■ Task instructions ■
Every line below containing the word "begin" should be found and copied.

(Plain-text document sources)
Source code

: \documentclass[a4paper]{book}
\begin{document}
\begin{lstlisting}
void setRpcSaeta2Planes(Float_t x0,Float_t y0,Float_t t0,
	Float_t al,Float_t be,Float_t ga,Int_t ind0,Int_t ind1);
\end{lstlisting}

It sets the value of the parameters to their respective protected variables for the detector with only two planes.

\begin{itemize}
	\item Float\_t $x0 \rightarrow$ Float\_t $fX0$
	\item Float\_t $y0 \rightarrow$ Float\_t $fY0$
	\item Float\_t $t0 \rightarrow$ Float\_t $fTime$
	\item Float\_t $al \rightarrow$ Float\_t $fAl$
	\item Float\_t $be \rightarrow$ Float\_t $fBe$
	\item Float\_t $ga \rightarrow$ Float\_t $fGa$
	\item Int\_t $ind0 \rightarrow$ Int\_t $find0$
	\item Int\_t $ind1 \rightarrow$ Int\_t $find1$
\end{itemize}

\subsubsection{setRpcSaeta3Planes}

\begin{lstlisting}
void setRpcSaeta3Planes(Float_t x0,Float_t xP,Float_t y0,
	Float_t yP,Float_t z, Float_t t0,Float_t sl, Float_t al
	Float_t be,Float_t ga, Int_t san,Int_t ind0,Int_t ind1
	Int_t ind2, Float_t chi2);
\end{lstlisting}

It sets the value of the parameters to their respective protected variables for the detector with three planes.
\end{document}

■ Answer space ■
\begin{document}
\begin{lstlisting}
\begin{itemize}
\begin{lstlisting}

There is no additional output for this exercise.